Отец велел кучеру остановить экипаж у ворот кладбища, затем повел нас по узким дорожкам между могилами. Он шагал быстро, поэтому Фредди и мне приходилось бежать, чтобы не отстать от него. Помню, я была немного возбуждена от столь странной и таинственной прогулки, но мне не было страшно. А вот мой бедный младший брат был перепуган до смерти. К тому времени, когда мы достигли цели нашей вылазки – этого самого места, – он плакал так громко, что отцу пришлось выбранить его и приказать замолчать. Мы неподвижно стояли среди могил и надгробных статуй, чувствуя, как нас обволакивает тьма. Я услышала, как заухала сова, как мимо пролетело несколько летучих мышей, и каждый раз от взмахов их крыльев мое лицо обдавало дуновение теплого летнего воздуха. Отец ничего не говорил, не давал нам никаких указаний. Он просто привез нас сюда, и мы молча стояли среди мертвых, окутанные ночной тьмой. Фредди все это время переминался с ноги на ногу, с грехом пополам подавляя всхлипы, я же была спокойна и всем довольна. Я чувствовала себя… дома.

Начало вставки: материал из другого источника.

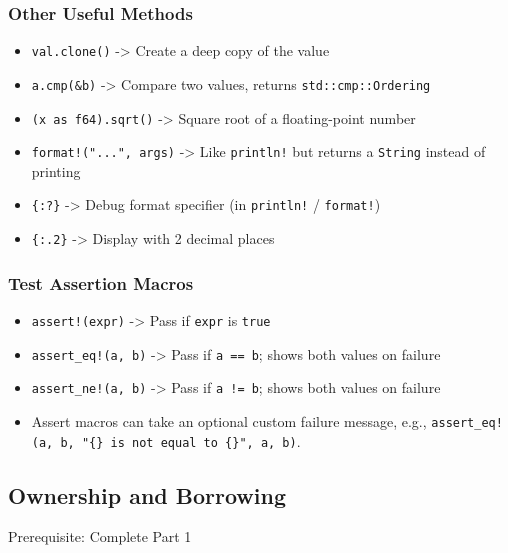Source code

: \documentclass[
  11pt,
]{article}
\providecommand{\tightlist}{%
  \setlength{\itemsep}{0pt}\setlength{\parskip}{0pt}}
\begin{document}
\subsubsection{Other Useful Methods}\label{other-useful-methods}

\begin{itemize}
\tightlist
\item
  \texttt{val.clone()} -\textgreater{} Create a deep copy of the value
\item
  \texttt{a.cmp(\&b)} -\textgreater{} Compare two values, returns
  \texttt{std::cmp::Ordering}
\item
  \texttt{(x\ as\ f64).sqrt()} -\textgreater{} Square root of a
  floating-point number
\item
  \texttt{format!("...",\ args)} -\textgreater{} Like \texttt{println!}
  but returns a \texttt{String} instead of printing
\item
  \texttt{\{:?\}} -\textgreater{} Debug format specifier (in
  \texttt{println!} / \texttt{format!})
\item
  \texttt{\{:.2\}} -\textgreater{} Display with 2 decimal places
\end{itemize}

\subsubsection{Test Assertion Macros}\label{test-assertion-macros}

\begin{itemize}
\tightlist
\item
  \texttt{assert!(expr)} -\textgreater{} Pass if \texttt{expr} is
  \texttt{true}
\item
  \texttt{assert\_eq!(a,\ b)} -\textgreater{} Pass if \texttt{a\ ==\ b};
  shows both values on failure
\item
  \texttt{assert\_ne!(a,\ b)} -\textgreater{} Pass if \texttt{a\ !=\ b};
  shows both values on failure
\item
  Assert macros can take an optional custom failure message, e.g.,
  \texttt{assert\_eq!(a,\ b,\ "\{\}\ is\ not\ equal\ to\ \{\}",\ a,\ b)}.
\end{itemize}

\subsection{Ownership and Borrowing}\label{ownership-and-borrowing}

Prerequisite: Complete Part 1
\end{document}
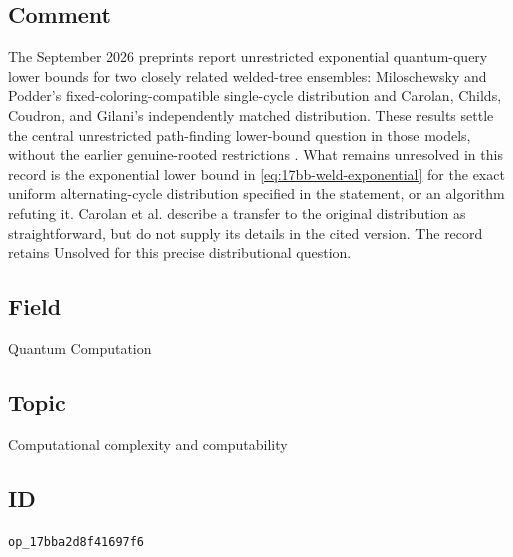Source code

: \subsection*{Comment}

The September 2026 preprints report unrestricted exponential quantum-query lower bounds for two closely related welded-tree ensembles: Miloschewsky and Podder's fixed-coloring-compatible single-cycle distribution and Carolan, Childs, Coudron, and Gilani's independently matched distribution. These results settle the central unrestricted path-finding lower-bound question in those models, without the earlier genuine-rooted restrictions . What remains unresolved in this record is the exponential lower bound in \eqref{eq:17bb-weld-exponential} for the exact uniform alternating-cycle distribution specified in the statement, or an algorithm refuting it. Carolan et al. describe a transfer to the original distribution as straightforward, but do not supply its details in the cited version. The record retains Unsolved for this precise distributional question.

\subsection*{Field}

Quantum Computation

\subsection*{Topic}

Computational complexity and computability

\subsection*{ID}

\texttt{op\_17bba2d8f41697f6}
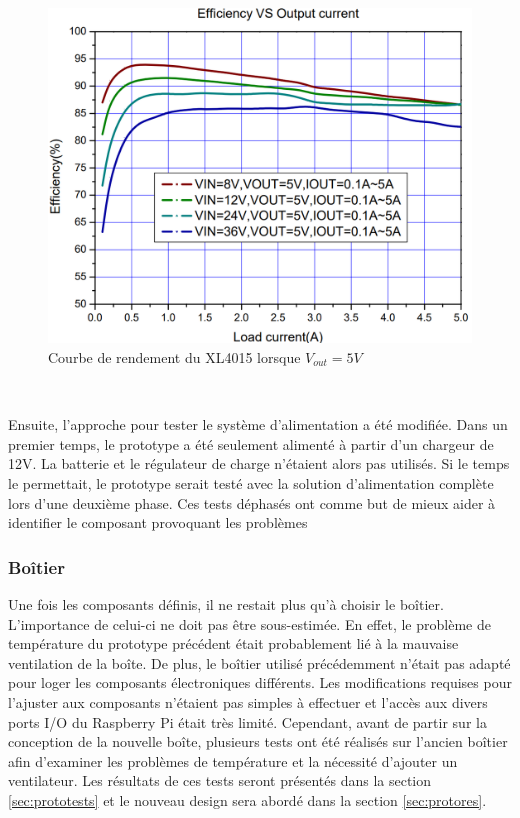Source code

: \begin{figure}[ht!]
  \centering
  \includegraphics[scale=0.4]{img/el_prototype/rendement.png}
  \caption{Courbe de rendement du XL4015 lorsque $V_{out} = 5V$ \cite{xl4015_datasheet}}
  \label{fig:xlrend}
\end{figure}
~

\noindent
Ensuite, l'approche pour tester le système d'alimentation a été modifiée. Dans un premier temps, le prototype a été seulement alimenté à partir d'un chargeur de 12V. La batterie et le régulateur de charge n'étaient alors pas utilisés. Si le temps le permettait, le prototype serait testé avec la solution d'alimentation complète lors d'une deuxième phase. Ces tests déphasés ont comme but de mieux aider à identifier le composant provoquant les problèmes


\subsubsection{Boîtier}

\noindent
Une fois les composants définis, il ne restait plus qu'à choisir le boîtier. L'importance de celui-ci ne doit pas être sous-estimée. En effet, le problème de température du prototype précédent était probablement lié à la mauvaise ventilation de la boîte. De plus, le boîtier utilisé précédemment n'était pas adapté pour loger les composants électroniques différents. Les modifications requises pour l'ajuster aux composants n'étaient pas simples à effectuer et l'accès aux divers ports I/O du Raspberry Pi était très limité. Cependant, avant de partir sur la conception de la nouvelle boîte, plusieurs tests ont été réalisés sur l'ancien boîtier afin d'examiner les problèmes de température et la nécessité d'ajouter un ventilateur. Les résultats de ces tests seront présentés dans la section \ref{sec:prototests} et le nouveau design sera abordé dans la section \ref{sec:protores}.

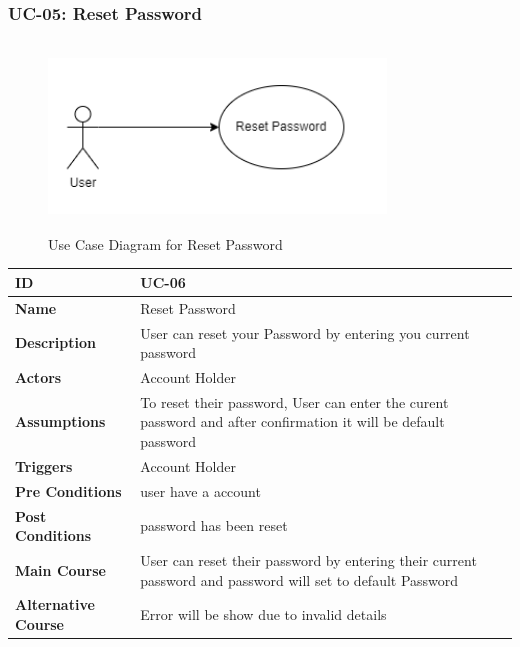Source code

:     \subsubsection{UC-05: Reset Password}
    \begin{figure}[H]
        \includegraphics[height=5cm, width=0.8\textwidth]{./diagrams/Use Case/u5.png}
        \centering 
        \caption{Use Case Diagram for Reset Password}
        \label{fig:Usecase1}
        \end{figure}
        
    \begin{center}
        \begin{tabularx}{\textwidth}{|l|X|}
            \hline
            \textbf{ID} & UC-06 \\
            \hline
            \textbf{Name} & Reset Password \\
            \hline
            \textbf{Description} & User can reset your Password by entering you current password \\
            \hline
            \textbf{Actors} & Account Holder \\
            \hline
            \textbf{Assumptions} & To reset their password, User can enter the curent password and after confirmation it will be default password  \\
            \hline
            \textbf{Triggers} & Account Holder \\
            \hline
            \textbf{Pre Conditions} & user have a account \\
            \hline
            \textbf{Post Conditions} & password has been reset \\
            \hline
            \textbf{Main Course} & User can reset their password by entering their current password and password will set to default Password \\
            \hline
            \textbf{Alternative Course} & Error will be show due to invalid details \\
            \hline
            
        \end{tabularx}
    \end{center}
    \newpage
    

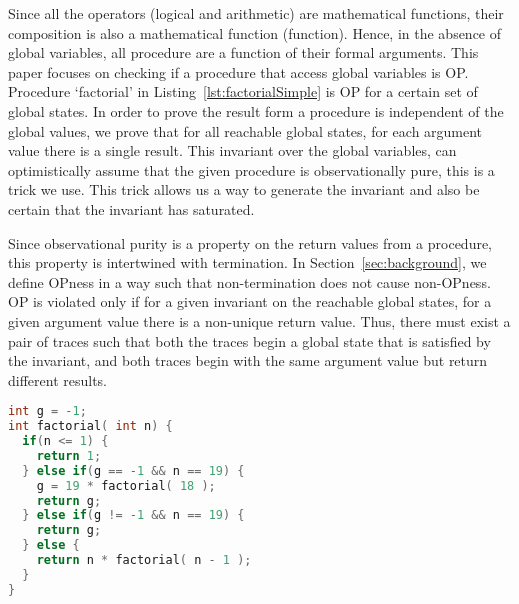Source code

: \documentclass{llncs}
\begin{document}
Since all the operators (logical and arithmetic) are mathematical
functions, their composition is also a mathematical function
(function). Hence, in the absence of global variables, all procedure
are a function of their formal arguments. This paper focuses on
checking if a procedure that access global variables is OP. Procedure
`factorial' in Listing~\ref{lst:factorialSimple} is OP for a certain
set of global states.  In order to prove the result form a procedure
is independent of the global values, we prove that for all reachable
global states, for each argument value there is a single result. This
invariant over the global variables, can optimistically assume that
the given procedure is observationally pure, this is a trick we
use. This trick allows us a way to generate the invariant and also be
certain that the invariant has saturated. 



Since observational purity is a property on the return values from a
procedure, this property is intertwined with termination. In
Section~\ref{sec:background}, we define OPness in a way such that
non-termination does not cause non-OPness. OP is violated only if for
a given invariant on the reachable global states, for a given argument
value there is a non-unique return value. Thus, there must exist a
pair of traces such that both the traces begin a global state that is
satisfied by the invariant, and both traces begin with the same
argument value but return different results.


\begin{lstlisting}[language=c, caption= {Procedure `factorial' :
      returns factorial of `n' and memoizes result for argument value
      `19'.}, label=lst:factorialSimple]
int g = -1;
int factorial( int n) {
  if(n <= 1) {
    return 1;
  } else if(g == -1 && n == 19) {
    g = 19 * factorial( 18 );
    return g;
  } else if(g != -1 && n == 19) {
    return g;
  } else {
    return n * factorial( n - 1 );
  }
}
\end{lstlisting}

\end{document}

Я беру маму за руку и крепко сжимаю ее. Викарий продолжает читать заупокойную молитву, его голос звучит глухо и монотонно, словно далекий старый треснувший колокол, эхом повторяющий предсмертные удары сердца человека, тело которого мы сейчас предаем земле, а душу вверяем Богу. Только его тела в гробу нет, а душа еще некоторое время останется на этой земле.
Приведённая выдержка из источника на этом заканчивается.